__Task statement__: Please state how many lines of the material contain "tell", giving nothing but the number.

__Data provided__:
########################################

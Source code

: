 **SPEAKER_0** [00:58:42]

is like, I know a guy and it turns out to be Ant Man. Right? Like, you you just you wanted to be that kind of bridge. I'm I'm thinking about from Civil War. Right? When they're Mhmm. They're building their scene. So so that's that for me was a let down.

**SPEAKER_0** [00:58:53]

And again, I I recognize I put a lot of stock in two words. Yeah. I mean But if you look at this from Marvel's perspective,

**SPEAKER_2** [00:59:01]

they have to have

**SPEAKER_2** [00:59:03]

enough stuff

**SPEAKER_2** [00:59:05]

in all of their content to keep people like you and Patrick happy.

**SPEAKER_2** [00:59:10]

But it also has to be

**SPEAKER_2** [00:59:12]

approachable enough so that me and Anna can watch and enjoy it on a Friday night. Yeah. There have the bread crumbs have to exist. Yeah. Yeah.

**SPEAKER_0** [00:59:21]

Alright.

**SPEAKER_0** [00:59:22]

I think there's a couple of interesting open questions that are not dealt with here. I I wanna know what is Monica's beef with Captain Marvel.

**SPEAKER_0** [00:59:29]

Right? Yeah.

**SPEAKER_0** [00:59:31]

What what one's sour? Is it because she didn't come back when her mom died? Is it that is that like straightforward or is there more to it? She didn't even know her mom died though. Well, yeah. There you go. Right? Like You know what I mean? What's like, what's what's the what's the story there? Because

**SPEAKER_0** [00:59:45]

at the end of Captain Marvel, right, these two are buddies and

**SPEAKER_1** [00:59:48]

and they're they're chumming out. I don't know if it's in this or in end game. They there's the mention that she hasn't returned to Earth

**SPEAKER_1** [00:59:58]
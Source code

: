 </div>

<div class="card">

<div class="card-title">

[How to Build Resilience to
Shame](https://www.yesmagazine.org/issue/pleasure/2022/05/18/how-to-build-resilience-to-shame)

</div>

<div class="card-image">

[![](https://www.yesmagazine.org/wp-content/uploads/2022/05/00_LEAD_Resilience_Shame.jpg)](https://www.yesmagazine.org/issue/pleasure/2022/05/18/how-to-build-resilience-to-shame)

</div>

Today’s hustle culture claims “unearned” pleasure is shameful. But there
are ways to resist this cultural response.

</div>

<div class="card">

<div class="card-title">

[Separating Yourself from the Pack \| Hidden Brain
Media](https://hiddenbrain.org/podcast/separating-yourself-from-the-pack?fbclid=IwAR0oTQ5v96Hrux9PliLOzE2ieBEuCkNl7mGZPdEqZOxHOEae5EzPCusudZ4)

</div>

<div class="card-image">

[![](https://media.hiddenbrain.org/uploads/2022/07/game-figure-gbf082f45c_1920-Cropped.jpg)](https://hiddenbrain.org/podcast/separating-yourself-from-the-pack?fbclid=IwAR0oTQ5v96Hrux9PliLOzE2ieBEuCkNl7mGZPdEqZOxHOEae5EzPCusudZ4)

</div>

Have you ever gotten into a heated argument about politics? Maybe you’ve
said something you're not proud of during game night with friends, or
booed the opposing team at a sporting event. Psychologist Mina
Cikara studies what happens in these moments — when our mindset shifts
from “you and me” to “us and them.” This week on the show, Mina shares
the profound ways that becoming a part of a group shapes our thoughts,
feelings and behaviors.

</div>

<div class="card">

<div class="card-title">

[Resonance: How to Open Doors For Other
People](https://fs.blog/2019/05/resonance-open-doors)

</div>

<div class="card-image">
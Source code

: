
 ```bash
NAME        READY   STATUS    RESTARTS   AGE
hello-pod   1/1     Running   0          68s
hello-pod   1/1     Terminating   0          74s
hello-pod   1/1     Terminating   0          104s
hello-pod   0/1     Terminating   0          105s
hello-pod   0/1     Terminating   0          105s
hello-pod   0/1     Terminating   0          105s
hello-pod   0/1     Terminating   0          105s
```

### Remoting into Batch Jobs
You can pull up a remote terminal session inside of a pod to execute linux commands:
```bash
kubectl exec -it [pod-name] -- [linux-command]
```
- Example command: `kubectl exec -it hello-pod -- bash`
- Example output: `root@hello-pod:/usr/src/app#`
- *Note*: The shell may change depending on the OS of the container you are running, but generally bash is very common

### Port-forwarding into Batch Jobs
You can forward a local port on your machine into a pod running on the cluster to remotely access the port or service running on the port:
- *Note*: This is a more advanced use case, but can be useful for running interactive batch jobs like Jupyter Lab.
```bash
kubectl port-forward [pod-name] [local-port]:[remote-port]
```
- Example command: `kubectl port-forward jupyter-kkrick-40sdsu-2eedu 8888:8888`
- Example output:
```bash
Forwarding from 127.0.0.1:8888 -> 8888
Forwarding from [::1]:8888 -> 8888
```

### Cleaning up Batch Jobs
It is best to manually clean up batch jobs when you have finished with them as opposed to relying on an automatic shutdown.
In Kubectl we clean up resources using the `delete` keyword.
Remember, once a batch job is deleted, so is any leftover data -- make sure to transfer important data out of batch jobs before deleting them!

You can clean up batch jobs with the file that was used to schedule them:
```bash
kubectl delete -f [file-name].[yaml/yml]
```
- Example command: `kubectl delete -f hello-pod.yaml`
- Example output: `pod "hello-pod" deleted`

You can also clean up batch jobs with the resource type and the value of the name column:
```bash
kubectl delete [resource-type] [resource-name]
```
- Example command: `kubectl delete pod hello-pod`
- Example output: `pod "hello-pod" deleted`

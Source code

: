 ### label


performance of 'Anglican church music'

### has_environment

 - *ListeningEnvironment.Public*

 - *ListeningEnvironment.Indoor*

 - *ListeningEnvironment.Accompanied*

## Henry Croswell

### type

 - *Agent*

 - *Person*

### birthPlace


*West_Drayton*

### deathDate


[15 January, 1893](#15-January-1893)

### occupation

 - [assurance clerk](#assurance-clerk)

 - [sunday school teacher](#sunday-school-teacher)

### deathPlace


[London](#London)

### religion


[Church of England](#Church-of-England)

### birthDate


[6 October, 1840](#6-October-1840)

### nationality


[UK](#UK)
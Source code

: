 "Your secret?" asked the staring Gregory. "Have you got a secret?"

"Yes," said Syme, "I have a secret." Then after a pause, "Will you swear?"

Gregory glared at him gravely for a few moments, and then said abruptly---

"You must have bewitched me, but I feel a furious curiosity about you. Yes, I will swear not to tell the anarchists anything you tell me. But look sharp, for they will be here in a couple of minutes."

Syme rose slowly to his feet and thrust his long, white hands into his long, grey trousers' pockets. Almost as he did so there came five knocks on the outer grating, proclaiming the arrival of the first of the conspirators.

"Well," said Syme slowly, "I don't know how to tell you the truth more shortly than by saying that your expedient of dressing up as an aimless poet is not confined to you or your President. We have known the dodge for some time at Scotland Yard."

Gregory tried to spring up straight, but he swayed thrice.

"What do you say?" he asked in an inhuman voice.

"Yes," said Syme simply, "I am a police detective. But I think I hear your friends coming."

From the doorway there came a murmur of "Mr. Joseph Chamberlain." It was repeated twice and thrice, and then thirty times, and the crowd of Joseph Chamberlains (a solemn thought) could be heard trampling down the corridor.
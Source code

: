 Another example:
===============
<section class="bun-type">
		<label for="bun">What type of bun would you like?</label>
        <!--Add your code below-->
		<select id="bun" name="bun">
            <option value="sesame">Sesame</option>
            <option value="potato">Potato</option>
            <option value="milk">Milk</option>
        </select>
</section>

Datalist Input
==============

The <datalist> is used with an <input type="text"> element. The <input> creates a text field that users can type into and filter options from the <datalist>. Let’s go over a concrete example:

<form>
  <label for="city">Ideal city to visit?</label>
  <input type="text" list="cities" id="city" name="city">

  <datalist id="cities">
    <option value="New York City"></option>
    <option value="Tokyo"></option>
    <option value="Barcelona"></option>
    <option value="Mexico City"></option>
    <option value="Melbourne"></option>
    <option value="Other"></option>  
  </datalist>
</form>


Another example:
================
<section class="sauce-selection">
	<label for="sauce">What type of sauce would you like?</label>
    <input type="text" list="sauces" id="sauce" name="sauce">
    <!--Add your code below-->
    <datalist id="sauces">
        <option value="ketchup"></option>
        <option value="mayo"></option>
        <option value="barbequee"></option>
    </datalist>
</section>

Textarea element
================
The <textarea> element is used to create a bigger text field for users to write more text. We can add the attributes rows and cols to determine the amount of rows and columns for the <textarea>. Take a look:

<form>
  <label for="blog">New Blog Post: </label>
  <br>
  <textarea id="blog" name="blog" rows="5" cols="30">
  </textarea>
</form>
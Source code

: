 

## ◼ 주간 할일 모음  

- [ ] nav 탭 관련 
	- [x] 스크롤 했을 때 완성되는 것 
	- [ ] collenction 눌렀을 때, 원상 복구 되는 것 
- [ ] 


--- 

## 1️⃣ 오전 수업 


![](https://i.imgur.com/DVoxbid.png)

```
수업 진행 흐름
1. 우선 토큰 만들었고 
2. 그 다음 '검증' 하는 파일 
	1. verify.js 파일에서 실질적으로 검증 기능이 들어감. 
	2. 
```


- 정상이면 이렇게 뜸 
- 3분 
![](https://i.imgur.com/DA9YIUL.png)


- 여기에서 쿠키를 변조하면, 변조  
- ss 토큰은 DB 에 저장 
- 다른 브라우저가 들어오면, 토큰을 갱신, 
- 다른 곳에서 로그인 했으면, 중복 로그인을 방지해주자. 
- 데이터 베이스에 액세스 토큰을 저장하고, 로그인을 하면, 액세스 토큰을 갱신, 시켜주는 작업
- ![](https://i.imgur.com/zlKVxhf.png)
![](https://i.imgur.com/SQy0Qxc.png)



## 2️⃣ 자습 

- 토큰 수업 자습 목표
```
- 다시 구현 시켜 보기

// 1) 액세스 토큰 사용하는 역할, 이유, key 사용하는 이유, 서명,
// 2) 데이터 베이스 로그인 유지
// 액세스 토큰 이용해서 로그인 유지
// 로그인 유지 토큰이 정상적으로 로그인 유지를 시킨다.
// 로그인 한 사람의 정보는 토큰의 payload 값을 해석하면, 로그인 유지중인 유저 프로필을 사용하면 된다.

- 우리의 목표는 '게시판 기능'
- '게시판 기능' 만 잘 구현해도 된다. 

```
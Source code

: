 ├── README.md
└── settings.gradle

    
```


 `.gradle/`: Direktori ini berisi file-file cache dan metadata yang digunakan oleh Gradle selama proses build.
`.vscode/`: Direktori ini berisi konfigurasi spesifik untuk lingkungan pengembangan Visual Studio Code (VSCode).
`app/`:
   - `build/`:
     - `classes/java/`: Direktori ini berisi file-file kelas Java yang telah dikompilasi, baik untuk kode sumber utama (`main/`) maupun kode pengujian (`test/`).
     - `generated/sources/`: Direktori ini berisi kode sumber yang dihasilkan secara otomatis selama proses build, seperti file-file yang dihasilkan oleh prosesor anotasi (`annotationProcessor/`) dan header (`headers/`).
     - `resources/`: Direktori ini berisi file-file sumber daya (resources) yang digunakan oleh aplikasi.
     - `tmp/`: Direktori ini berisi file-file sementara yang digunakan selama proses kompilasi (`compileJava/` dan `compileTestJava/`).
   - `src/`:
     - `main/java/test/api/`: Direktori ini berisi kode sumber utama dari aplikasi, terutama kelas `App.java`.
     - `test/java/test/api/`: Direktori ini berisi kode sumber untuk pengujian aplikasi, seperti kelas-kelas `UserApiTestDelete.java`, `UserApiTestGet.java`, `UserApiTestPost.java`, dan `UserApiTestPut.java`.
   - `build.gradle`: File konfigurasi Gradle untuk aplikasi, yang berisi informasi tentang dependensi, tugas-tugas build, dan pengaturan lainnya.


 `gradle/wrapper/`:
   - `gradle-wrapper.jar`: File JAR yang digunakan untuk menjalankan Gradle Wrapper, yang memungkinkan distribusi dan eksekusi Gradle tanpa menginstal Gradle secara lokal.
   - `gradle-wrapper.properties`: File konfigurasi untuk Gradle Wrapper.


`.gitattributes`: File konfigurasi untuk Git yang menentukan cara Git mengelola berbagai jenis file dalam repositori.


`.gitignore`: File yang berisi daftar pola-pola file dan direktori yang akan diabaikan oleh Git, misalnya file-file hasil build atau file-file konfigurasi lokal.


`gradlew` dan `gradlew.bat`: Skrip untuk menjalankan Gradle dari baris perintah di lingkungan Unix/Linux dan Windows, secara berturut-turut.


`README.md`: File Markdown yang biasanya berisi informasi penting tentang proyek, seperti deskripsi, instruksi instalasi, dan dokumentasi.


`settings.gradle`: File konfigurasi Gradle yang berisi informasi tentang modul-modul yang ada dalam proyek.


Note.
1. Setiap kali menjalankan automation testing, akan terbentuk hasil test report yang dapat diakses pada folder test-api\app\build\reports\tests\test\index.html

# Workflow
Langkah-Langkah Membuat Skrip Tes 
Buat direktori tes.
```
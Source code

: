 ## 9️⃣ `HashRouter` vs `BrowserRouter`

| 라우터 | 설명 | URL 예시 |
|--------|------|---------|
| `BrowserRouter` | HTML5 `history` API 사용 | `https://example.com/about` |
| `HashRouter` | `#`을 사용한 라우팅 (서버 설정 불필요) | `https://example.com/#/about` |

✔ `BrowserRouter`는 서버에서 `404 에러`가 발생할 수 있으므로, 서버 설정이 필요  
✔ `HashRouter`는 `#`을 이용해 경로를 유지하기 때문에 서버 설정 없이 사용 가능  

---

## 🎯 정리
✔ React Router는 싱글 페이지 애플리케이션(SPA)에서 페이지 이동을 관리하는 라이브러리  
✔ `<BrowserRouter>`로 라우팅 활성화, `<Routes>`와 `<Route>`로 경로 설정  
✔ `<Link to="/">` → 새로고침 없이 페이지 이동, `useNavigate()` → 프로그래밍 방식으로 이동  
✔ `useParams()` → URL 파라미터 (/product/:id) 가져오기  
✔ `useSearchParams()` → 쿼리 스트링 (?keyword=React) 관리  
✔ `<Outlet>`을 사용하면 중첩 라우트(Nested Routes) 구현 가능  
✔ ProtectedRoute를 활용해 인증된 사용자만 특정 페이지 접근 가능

########################################

__Worked solution__: 2